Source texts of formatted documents
◆ ◆ ◆ ◆ ◆ ◆ ◆

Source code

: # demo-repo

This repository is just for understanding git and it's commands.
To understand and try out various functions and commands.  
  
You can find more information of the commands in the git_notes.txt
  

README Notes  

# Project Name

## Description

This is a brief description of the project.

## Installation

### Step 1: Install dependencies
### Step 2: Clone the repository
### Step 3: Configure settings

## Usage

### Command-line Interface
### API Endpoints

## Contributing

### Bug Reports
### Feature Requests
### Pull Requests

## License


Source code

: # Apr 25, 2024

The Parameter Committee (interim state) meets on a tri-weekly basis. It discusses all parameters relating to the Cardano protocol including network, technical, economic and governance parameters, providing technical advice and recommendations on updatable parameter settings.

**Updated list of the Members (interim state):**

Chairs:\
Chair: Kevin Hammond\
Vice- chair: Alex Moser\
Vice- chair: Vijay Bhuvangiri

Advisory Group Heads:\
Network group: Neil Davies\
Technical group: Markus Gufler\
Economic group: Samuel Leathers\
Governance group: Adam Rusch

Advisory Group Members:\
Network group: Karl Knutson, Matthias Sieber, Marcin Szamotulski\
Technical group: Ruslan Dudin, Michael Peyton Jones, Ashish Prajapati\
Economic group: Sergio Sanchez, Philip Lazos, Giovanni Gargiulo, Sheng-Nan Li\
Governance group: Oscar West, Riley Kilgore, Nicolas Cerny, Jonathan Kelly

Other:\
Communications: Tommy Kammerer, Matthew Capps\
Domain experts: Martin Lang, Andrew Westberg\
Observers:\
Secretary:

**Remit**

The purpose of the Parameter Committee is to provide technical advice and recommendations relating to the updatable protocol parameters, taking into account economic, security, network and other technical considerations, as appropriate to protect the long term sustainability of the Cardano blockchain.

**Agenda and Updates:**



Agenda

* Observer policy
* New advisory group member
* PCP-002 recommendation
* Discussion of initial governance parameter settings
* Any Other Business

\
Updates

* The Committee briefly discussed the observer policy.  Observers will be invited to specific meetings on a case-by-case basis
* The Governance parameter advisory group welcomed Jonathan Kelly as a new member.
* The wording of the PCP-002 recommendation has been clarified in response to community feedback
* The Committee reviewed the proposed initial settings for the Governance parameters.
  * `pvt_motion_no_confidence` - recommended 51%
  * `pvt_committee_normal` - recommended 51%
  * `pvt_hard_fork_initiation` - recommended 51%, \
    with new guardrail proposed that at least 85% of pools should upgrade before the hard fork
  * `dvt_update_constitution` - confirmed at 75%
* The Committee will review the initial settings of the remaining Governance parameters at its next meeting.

◆ ◆ ◆ ◆ ◆ ◆ ◆

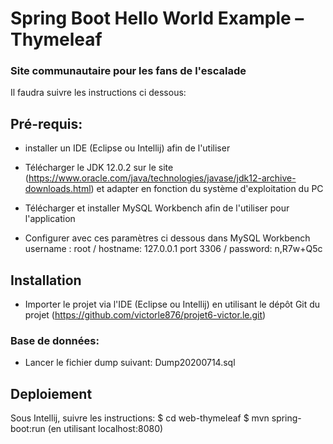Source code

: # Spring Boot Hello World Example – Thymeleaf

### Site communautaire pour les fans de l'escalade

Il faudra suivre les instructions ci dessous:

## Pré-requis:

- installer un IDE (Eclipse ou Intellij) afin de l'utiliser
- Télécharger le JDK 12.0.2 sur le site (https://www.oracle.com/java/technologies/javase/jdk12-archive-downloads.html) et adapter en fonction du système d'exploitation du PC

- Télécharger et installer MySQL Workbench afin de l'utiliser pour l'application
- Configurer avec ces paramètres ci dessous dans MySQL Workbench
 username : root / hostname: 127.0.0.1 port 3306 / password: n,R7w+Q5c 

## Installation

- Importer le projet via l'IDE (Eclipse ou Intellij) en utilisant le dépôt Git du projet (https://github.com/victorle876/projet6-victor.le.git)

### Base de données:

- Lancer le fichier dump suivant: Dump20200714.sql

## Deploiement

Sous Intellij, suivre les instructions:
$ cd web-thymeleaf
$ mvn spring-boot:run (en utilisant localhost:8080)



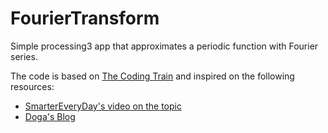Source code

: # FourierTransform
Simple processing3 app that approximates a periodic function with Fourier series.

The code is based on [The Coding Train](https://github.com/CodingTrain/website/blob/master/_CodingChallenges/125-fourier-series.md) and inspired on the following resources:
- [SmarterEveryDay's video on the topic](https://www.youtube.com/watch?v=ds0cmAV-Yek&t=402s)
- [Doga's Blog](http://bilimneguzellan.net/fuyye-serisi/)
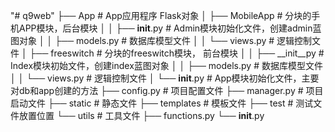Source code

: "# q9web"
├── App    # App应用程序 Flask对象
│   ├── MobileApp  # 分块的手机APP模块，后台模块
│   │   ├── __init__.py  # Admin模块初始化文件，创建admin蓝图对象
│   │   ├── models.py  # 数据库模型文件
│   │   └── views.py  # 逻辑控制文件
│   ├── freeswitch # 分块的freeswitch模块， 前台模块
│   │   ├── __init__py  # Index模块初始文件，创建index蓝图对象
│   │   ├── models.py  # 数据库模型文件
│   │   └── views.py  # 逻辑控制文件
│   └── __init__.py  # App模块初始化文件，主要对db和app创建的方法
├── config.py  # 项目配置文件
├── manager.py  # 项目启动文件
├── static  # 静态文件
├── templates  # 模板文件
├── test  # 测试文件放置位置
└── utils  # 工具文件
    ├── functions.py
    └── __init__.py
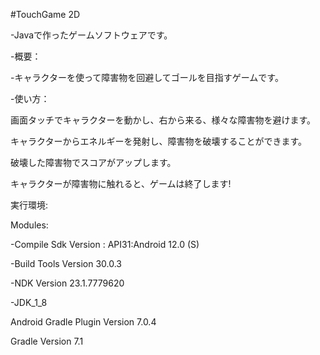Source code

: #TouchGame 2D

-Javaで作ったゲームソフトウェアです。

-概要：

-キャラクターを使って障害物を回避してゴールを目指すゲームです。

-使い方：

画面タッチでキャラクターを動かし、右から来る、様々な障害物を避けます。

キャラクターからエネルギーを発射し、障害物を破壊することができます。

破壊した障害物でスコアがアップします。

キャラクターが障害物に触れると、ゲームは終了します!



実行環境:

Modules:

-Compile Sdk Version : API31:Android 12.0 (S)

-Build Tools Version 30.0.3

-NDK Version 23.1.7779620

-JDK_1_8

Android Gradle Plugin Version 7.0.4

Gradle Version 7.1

◆ ◆ ◆ ◆ ◆ ◆ ◆

= What you have to do =
Could you retype exactly the lines above, starting at the line that contains "New advisory group member" and ending at the line that contains "its next meeting.", and nothing more?

= Output =
* New advisory group member
* PCP-002 recommendation
* Discussion of initial governance parameter settings
* Any Other Business

\
Updates

* The Committee briefly discussed the observer policy.  Observers will be invited to specific meetings on a case-by-case basis
* The Governance parameter advisory group welcomed Jonathan Kelly as a new member.
* The wording of the PCP-002 recommendation has been clarified in response to community feedback
* The Committee reviewed the proposed initial settings for the Governance parameters.
  * `pvt_motion_no_confidence` - recommended 51%
  * `pvt_committee_normal` - recommended 51%
  * `pvt_hard_fork_initiation` - recommended 51%, \
    with new guardrail proposed that at least 85% of pools should upgrade before the hard fork
  * `dvt_update_constitution` - confirmed at 75%
* The Committee will review the initial settings of the remaining Governance parameters at its next meeting.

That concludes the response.